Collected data
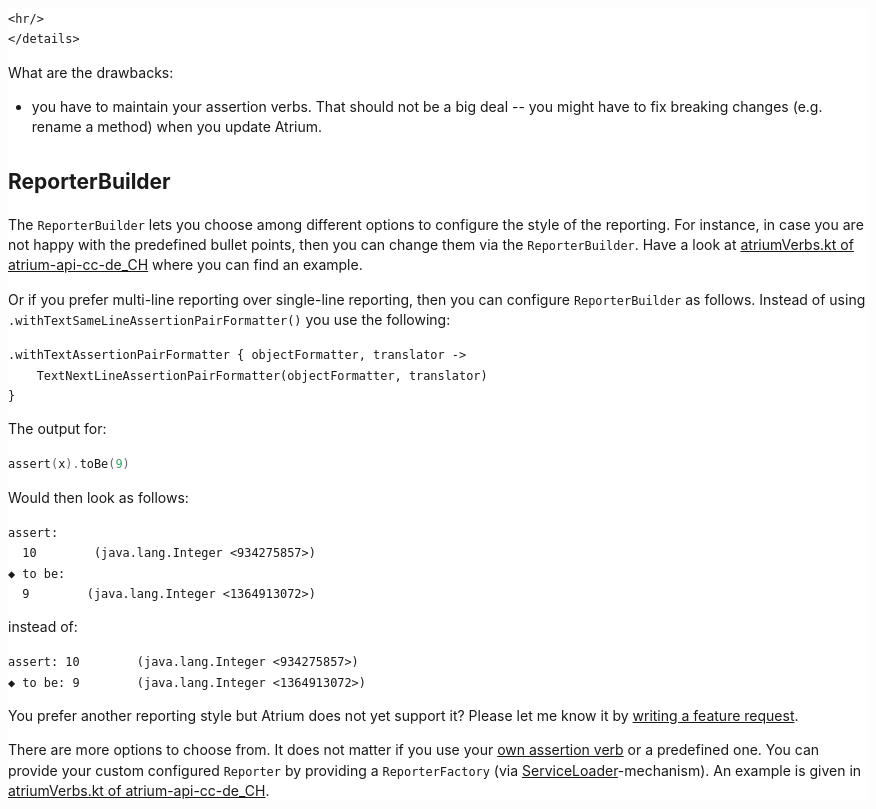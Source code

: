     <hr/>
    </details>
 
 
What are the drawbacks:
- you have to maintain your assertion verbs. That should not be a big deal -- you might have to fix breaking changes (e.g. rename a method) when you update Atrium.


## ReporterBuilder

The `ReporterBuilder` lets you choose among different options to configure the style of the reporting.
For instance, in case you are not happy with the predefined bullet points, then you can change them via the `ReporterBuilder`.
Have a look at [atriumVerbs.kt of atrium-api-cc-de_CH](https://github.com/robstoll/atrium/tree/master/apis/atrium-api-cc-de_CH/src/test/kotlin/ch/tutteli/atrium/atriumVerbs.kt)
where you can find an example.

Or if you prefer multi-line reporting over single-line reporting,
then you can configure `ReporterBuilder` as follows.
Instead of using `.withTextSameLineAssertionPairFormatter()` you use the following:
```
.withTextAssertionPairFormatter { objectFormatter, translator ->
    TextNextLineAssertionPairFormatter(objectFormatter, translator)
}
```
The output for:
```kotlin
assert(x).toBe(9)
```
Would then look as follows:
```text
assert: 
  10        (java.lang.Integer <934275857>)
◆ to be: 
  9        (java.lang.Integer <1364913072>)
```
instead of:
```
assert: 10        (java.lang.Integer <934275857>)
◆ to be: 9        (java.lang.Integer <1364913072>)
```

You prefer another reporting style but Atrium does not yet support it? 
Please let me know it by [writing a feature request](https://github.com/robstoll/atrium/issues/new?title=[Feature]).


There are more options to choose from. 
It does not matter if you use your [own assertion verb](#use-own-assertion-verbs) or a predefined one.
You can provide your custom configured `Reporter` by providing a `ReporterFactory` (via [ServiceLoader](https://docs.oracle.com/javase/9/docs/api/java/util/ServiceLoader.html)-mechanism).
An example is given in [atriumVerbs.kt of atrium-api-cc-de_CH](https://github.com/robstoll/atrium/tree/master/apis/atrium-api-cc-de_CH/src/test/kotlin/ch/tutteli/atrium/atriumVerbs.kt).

Problem to work on: Which of the lines in the data hold the string "lang"? Report each of them by copying it.

Solved problem:
  10        (java.lang.Integer <934275857>)
  9        (java.lang.Integer <1364913072>)
assert: 10        (java.lang.Integer <934275857>)
◆ to be: 9        (java.lang.Integer <1364913072>)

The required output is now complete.